These and other aspects of the present invention are hereinafter further elucidated by the appended drawing and the corresponding embodiments, which form part of the present application. The drawing is not in any way meant to reflect a limitation of the scope of the invention, unless this is clearly and explicitly indicated. In the drawing:
In this application similar or corresponding features are denoted by similar or corresponding reference signs. The description of the embodiments is not limited to the examples shown in the figures and the reference numbers used in the detailed description and the claims are not intended to limit the description of the embodiments, but are included to elucidate the embodiments by referring to the examples shown in the figures.
Fitted to the head 208 of the keg body 202 is a coupler 210 arranged to couple the keg 201 to a beer line 220 which constitutes a second dispensing line part arranged to be coupled to a dispenser 230 such as a faucet or tap, schematically represented. The coupler 210 comprises a coupler body 231 fitted to the head 208 of the keg when the assembly 200 is assembled.

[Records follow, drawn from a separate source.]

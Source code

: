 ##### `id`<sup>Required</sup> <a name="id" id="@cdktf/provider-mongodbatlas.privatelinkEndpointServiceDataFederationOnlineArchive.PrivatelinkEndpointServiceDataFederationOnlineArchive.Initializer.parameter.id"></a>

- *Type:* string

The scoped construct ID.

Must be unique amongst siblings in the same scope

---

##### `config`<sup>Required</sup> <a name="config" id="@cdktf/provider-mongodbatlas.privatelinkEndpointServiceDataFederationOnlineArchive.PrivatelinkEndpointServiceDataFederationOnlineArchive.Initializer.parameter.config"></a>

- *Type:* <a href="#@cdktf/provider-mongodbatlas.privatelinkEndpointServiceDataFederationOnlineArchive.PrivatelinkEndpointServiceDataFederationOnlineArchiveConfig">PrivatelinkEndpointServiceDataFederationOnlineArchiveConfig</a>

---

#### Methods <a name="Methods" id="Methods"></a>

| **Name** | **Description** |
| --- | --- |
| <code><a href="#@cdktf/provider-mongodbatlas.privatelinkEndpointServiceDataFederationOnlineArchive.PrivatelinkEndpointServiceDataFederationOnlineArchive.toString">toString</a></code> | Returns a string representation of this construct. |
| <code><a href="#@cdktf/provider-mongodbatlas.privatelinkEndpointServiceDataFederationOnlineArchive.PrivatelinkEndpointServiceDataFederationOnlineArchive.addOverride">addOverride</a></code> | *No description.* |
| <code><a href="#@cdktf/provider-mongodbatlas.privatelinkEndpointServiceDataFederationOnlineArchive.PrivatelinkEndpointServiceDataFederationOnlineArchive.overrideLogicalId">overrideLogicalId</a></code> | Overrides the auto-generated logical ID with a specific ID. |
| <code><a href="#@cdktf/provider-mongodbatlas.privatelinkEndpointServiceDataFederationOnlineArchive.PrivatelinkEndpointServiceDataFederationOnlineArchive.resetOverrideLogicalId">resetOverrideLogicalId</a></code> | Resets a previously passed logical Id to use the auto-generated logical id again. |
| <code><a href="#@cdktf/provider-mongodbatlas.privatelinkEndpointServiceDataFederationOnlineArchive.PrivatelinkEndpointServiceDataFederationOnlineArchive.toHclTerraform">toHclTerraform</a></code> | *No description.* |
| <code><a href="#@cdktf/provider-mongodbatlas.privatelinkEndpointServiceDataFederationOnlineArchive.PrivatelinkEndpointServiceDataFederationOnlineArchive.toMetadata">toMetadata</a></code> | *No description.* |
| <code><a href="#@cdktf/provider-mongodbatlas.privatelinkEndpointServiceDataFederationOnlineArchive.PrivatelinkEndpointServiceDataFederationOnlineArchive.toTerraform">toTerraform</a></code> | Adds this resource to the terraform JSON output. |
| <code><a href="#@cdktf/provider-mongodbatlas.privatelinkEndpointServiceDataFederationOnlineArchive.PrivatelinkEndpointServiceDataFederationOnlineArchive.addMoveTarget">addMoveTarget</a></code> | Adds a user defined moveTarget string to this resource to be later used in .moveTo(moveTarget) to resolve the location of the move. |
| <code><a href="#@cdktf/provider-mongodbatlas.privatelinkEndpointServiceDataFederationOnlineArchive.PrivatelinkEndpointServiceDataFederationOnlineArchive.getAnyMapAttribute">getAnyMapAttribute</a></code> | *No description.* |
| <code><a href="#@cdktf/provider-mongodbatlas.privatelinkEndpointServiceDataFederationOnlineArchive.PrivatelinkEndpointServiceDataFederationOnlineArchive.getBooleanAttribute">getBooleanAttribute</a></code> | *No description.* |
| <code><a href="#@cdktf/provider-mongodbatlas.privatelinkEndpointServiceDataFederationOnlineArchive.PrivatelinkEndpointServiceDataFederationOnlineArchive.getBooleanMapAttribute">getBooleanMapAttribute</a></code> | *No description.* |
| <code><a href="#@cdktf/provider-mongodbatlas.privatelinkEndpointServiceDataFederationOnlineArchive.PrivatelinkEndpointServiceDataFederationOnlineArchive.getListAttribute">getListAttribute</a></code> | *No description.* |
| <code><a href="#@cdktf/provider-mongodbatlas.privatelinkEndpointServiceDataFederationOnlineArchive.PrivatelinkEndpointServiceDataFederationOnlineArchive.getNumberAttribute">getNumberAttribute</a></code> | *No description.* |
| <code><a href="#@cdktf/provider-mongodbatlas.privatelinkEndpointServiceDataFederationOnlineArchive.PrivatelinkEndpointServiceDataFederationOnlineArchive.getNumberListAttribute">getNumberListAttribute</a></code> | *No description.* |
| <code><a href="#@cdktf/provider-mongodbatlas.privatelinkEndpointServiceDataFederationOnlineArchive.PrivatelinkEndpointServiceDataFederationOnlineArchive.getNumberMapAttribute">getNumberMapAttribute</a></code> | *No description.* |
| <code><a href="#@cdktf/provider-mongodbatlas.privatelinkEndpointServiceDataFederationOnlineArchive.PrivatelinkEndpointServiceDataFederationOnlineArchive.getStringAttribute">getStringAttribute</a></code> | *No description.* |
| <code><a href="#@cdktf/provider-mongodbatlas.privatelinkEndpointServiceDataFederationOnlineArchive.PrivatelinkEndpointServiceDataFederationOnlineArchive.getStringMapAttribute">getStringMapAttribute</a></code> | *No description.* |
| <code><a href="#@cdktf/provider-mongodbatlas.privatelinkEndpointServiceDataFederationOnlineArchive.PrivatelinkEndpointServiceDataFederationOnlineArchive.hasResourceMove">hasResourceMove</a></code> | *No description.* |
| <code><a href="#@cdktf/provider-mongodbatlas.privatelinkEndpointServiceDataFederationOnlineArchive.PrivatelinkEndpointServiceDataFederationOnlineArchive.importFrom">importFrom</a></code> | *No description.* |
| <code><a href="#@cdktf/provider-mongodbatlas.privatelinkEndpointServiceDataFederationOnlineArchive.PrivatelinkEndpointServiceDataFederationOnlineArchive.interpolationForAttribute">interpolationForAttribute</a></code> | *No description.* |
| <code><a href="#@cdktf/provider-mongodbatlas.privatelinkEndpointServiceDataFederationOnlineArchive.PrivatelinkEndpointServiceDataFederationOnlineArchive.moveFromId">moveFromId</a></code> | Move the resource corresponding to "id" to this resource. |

The coupler 210 comprises a flexible tube 211 as a first dispensing line part, which tube extends from the coupler body 231 to the keg and is provided in fluid connection with the keg fluid outlet 206 when the coupler 210 is coupled to the keg 201. The coupler 210 enables coupling of the flexible tube 211 to the beer line to form a dispensing line for flow of beverage from the keg 201 to the dispenser 230. The coupler 210 further enables decoupling of the flexible tube 211 from the beer line, so that the keg may be exchanged, for example once emptied, for a new keg filled with a fresh amount of beverage. The flexible tube 211 provides an increased distance for microorganisms that possibly infiltrated the coupler 201 and/or beer line 220, for example as a result of an earlier exchange of kegs in the assembly, to travel to the beverage kept in the keg. As such an almost immediate contamination of the beverage in the keg upon coupling thereof to an infiltrated dispensing line, is prevented.
Further means to prevent contamination of the beverage in the keg by microorganisms are provided in the coupler 210 at a distal end of the beer tube 211, and as such provided in a flow path for beverage through the disposable coupler 210, in the form of a duckbill valve 104 as a flow restriction module, shown here in the closed state. The duckbill valve 104 is arranged to be opened upon flow of pressurised beverage from the flexible tube 211 to the beer line 220, for example by virtue of gas pressure on the beverage in the keg body 202 if the dispenser 230 is correspondingly activated, so that flow of beverage to the dispenser is not hindered. When the dispenser 230 is deactivated or closed again, the flow of beverage is halted, and the pressure on both sides of the duckbill valve 104 is substantially equalised. By virtue of the resilient material of the duckbill valve 104, the duckbill valve returns in a closed state, and in this closed state substantially or entirely blocks passage of microorganisms from downstream of the valve to upstream of the valve. Thus, even if the keg 201 is not used for a longer time and the keg 201 is not cooled, no path is provided for microorganisms to migrate into the keg 201.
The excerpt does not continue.